Color, 2001, 105m. / Directed by Masato Harada / Starring Yuki Amami, Atsuro Watabe, Eugene Harada, Shiho Fujimura, Kazuhiro Yamaji / Adness (US R1 NTSC) / WS (1.85:1) (16:9) / DD5.1/DTS, Universe (HK R3 NTSC), Eagle (Italy R2 PAL) / WS (1.85:1) (16:9)

In an isolated mountain village of Omine, middle-aged Miki (Amami) works as a papermaker and tends to the needs of her family, the Bonomiyas, a reclusive clan who, according to town legend, are responsible for controlling the inugami (or evil dog spirits) which once threatened the town. As the annual rites of the ancestors approach, she meets traveling school teacher Akira (Harada) and soon makes love with him during a rainy downpour inside a nearby cave... while eerie dog howling can be heard outside. Soon mysterious disasters befall the village and Miki seems to magically grow younger by the day, as Akira comes to realize that his own family, located in a nearby village, may be connected to the strange Bonomiyas and their supernatural connection to the well-being of their people.

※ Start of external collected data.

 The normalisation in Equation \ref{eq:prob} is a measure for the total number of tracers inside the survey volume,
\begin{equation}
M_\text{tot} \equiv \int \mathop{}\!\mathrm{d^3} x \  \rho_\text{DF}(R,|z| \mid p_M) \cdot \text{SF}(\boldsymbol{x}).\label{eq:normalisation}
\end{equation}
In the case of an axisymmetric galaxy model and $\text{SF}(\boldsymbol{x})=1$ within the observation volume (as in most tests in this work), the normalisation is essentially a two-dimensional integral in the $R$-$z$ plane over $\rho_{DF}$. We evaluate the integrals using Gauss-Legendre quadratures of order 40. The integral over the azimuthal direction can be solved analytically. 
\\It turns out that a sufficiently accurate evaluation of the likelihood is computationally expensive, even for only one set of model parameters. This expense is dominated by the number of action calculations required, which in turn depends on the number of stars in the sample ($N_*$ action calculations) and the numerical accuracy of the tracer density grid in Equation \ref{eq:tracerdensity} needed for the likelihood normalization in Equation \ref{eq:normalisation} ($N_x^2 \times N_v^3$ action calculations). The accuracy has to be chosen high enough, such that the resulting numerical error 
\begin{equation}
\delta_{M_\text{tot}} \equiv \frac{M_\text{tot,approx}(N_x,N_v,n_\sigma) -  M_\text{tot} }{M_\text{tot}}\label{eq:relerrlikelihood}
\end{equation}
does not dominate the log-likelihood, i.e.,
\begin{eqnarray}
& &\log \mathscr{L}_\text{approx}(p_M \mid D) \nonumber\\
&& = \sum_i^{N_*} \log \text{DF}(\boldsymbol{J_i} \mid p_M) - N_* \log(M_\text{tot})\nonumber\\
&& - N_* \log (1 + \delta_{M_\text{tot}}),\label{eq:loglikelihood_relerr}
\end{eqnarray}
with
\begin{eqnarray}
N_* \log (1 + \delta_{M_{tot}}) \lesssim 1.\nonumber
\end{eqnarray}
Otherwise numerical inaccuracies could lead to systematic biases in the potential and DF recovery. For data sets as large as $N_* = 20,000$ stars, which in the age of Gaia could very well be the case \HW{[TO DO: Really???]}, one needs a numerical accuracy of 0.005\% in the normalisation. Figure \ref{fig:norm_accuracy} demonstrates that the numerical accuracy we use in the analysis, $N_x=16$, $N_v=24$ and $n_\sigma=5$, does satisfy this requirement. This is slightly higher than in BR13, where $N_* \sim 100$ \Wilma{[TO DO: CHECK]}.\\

An odd fantasy with tinges of horror and eroticism, Inugami seems deliberately designed to avoid being pidgeonholed into one genre and instead dollops on enough storylines and characters to merit keeping a checklist to avoid confusion. It's all beautifully shot and makes excellent use of the lush, verdant locales, sometimes recalling Herzog in its sense of the comingling of nature and human mysticism.

As with many of its ilk, Inugami seems less concerned with untying all of its narrative knots and instead strives for a heady atmosphere of organic sensuality, coupled with jolts of grotesquerie and nods to modern technology that somehow manage to stay within the tone of the overall film. Drawing on established tropes of Japanese mythology, the film never ventures into the truly macabre (which may frustrate viewers expecting a more traditional Japanese frightfest) but does offer its own subdued charms for those willing to go along with its deliberate rhythms.

All three DVD incarnations of Inugami offer a nice, clean anamorphic transfer, though only the U.S. disc from Adness features 5.1 and DTS audio options. The latter is extremely evocative and makes the most of the ambient sound effects (though the milquetoast music isn't helped out much either way). The disc is surprisingly modest in terms of extras; you get the film's theatrical trailer along with trailers for other Adness titles: Isola, Shikoku and Shadow of the Wraith.